Problem details:
Among the records below, which lines contain the string "nagłówek"? Report them.

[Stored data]
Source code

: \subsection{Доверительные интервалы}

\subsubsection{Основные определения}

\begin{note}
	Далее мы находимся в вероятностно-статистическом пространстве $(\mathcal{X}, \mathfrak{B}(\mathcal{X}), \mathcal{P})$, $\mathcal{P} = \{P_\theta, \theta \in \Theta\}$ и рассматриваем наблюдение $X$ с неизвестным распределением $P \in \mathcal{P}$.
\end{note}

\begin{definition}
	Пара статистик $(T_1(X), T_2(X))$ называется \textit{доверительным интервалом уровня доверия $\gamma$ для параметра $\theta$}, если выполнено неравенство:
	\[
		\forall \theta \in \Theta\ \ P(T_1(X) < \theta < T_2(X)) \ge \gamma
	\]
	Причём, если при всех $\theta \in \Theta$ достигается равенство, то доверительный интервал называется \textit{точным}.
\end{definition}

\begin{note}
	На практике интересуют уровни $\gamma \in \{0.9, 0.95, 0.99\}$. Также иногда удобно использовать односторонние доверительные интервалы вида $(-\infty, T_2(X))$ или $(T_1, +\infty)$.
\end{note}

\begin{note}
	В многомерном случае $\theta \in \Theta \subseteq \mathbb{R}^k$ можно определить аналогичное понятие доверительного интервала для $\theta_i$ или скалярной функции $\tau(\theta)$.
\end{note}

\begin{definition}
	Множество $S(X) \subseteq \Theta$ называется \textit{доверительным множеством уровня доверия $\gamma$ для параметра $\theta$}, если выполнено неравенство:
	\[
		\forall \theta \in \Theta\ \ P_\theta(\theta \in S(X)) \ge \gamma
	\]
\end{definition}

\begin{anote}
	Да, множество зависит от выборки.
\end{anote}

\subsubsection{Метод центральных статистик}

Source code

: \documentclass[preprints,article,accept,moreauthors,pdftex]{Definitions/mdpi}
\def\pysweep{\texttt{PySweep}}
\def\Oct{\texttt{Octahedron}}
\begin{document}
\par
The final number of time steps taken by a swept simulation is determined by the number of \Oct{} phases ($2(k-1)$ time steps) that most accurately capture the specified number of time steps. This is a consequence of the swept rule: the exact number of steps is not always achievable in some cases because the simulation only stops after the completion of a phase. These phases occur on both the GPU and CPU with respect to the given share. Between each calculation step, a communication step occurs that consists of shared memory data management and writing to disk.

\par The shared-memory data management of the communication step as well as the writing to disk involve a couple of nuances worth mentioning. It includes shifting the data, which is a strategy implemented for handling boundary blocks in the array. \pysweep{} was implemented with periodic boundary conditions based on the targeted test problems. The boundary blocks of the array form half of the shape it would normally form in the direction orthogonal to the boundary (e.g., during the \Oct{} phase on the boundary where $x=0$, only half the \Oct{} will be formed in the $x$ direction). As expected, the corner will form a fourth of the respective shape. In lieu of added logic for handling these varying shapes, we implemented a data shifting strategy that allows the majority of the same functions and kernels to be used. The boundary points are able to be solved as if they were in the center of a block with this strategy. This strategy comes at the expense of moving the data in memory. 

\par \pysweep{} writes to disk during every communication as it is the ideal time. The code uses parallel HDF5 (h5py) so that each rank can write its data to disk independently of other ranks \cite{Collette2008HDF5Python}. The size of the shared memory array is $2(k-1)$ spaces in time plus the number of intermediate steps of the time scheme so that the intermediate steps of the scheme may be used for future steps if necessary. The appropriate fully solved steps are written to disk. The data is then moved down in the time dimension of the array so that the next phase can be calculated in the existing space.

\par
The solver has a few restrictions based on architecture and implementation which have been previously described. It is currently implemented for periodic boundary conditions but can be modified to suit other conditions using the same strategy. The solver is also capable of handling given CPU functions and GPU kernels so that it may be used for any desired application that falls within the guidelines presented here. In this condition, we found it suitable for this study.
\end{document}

* * *

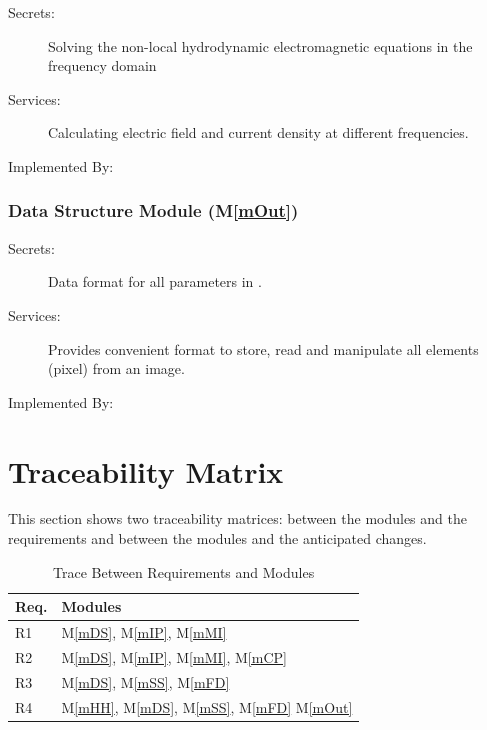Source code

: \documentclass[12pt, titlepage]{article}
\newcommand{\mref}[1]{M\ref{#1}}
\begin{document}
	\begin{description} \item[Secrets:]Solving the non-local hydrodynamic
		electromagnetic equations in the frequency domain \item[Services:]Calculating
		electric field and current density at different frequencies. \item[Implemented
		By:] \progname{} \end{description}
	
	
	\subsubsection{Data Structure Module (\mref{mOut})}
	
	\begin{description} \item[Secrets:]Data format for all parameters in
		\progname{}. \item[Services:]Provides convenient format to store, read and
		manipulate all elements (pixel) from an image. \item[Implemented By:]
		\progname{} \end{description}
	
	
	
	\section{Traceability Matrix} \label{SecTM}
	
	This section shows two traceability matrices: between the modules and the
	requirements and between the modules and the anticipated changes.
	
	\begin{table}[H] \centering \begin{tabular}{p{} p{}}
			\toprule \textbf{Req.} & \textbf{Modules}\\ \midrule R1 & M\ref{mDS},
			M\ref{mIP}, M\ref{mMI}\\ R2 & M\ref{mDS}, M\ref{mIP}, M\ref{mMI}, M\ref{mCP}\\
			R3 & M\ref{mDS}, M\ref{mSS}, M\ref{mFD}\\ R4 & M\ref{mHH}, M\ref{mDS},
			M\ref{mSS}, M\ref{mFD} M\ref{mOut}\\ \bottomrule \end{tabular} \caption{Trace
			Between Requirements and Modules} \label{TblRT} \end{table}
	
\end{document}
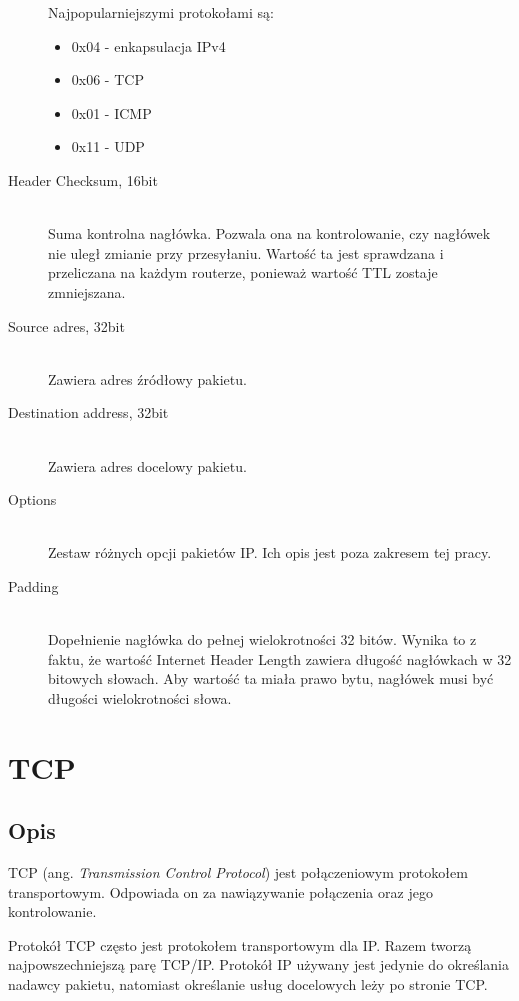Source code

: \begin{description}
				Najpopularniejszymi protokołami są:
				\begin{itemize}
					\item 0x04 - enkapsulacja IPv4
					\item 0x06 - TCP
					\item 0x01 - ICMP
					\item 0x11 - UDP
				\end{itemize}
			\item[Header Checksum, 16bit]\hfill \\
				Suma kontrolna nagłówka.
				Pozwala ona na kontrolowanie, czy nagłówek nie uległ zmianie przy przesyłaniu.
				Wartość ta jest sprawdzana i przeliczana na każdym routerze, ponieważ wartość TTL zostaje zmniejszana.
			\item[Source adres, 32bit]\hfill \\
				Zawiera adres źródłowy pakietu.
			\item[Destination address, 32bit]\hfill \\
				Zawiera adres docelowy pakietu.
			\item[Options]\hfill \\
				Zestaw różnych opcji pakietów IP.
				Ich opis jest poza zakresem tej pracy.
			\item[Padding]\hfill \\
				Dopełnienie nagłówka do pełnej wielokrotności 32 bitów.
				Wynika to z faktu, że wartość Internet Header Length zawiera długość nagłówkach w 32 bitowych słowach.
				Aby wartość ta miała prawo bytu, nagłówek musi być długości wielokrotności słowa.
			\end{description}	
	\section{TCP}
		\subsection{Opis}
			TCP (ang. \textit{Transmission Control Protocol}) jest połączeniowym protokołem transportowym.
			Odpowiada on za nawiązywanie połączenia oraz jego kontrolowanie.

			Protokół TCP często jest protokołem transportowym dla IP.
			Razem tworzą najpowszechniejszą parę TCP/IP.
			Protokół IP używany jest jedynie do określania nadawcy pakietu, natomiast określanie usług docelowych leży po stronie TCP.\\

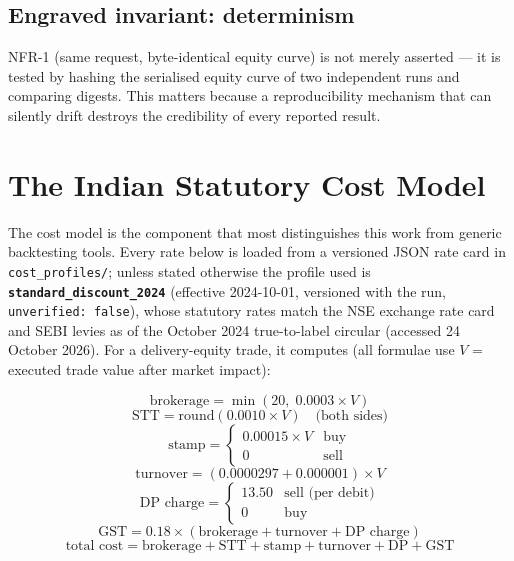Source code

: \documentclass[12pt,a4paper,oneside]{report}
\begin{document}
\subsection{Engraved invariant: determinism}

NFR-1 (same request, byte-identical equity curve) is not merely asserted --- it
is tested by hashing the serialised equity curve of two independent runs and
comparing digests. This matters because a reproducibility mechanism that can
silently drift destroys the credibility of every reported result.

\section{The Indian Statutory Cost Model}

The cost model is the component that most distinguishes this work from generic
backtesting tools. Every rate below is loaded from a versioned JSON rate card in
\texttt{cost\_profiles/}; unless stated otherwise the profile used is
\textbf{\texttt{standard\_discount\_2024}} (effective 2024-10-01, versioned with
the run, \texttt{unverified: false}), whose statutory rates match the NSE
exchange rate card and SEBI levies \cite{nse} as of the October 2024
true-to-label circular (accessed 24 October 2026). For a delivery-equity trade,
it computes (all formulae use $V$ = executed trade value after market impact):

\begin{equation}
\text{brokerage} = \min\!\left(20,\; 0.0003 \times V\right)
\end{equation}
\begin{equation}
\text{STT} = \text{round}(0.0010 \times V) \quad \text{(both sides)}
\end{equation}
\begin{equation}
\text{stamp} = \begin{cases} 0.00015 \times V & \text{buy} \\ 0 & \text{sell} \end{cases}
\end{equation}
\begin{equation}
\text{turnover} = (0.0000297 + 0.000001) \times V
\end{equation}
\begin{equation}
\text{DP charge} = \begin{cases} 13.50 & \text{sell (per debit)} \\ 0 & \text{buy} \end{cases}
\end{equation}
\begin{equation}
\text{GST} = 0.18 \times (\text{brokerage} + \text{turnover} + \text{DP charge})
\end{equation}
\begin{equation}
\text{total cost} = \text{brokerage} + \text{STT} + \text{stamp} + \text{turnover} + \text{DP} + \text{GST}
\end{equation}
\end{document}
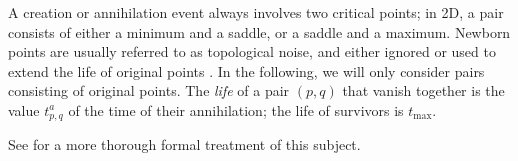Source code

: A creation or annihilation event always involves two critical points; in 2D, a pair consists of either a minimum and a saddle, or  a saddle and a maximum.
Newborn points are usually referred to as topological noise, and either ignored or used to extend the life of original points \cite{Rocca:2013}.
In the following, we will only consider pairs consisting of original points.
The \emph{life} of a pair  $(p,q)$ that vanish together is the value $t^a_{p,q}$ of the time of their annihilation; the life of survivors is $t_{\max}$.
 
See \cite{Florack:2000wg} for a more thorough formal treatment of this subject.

Output of the task:
				Pozwala ona na kontrolowanie, czy nagłówek nie uległ zmianie przy przesyłaniu.
				Aby wartość ta miała prawo bytu, nagłówek musi być długości wielokrotności słowa.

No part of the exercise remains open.